#### PROBLEM DESCRIPTION
Show only those lines of the entries where the string "Learned" is found.

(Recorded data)
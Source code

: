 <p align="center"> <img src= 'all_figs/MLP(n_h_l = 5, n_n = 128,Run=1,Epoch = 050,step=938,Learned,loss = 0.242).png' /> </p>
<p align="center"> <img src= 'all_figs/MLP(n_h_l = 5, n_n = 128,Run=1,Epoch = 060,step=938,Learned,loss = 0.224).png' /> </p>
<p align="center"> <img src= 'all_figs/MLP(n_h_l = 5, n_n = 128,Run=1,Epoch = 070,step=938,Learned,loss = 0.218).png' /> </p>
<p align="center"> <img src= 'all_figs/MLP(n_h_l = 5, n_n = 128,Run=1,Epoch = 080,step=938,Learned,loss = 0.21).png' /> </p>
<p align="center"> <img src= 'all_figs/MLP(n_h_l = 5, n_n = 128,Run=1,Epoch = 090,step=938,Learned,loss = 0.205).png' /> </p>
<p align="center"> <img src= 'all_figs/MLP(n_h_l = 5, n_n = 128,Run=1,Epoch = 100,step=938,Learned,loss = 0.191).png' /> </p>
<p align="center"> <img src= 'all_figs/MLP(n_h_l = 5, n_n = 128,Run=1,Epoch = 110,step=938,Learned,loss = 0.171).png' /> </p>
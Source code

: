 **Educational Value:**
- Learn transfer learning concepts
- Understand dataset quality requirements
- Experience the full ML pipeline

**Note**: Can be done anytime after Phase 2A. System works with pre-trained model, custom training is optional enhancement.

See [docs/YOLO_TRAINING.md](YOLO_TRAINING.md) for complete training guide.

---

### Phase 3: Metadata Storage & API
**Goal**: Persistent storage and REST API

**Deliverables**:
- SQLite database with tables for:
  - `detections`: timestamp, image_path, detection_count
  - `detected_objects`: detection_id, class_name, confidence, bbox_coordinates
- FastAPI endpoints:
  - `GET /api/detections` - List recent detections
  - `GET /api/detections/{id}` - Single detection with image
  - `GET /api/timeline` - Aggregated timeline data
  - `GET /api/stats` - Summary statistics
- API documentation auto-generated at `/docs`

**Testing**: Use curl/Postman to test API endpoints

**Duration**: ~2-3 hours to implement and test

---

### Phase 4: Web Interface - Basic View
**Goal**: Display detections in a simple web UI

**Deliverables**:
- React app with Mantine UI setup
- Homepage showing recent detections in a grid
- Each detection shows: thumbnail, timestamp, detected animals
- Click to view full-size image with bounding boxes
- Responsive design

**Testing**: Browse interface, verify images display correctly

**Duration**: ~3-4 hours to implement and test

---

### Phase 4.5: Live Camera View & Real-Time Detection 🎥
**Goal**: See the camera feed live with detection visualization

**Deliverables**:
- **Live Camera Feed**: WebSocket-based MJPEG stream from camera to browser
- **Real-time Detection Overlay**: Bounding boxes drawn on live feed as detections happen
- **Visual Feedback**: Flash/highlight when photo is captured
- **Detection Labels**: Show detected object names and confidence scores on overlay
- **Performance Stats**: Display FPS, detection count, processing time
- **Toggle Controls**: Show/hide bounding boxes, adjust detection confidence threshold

#### TASK OUTPUT
: <p align="center"> <img src= 'all_figs/MLP(n_h_l = 5, n_n = 128,Run=1,Epoch = 050,step=938,Learned,loss = 0.242).png' /> </p>
<p align="center"> <img src= 'all_figs/MLP(n_h_l = 5, n_n = 128,Run=1,Epoch = 060,step=938,Learned,loss = 0.224).png' /> </p>
<p align="center"> <img src= 'all_figs/MLP(n_h_l = 5, n_n = 128,Run=1,Epoch = 070,step=938,Learned,loss = 0.218).png' /> </p>
<p align="center"> <img src= 'all_figs/MLP(n_h_l = 5, n_n = 128,Run=1,Epoch = 080,step=938,Learned,loss = 0.21).png' /> </p>
<p align="center"> <img src= 'all_figs/MLP(n_h_l = 5, n_n = 128,Run=1,Epoch = 090,step=938,Learned,loss = 0.205).png' /> </p>
<p align="center"> <img src= 'all_figs/MLP(n_h_l = 5, n_n = 128,Run=1,Epoch = 100,step=938,Learned,loss = 0.191).png' /> </p>
<p align="center"> <img src= 'all_figs/MLP(n_h_l = 5, n_n = 128,Run=1,Epoch = 110,step=938,Learned,loss = 0.171).png' /> </p>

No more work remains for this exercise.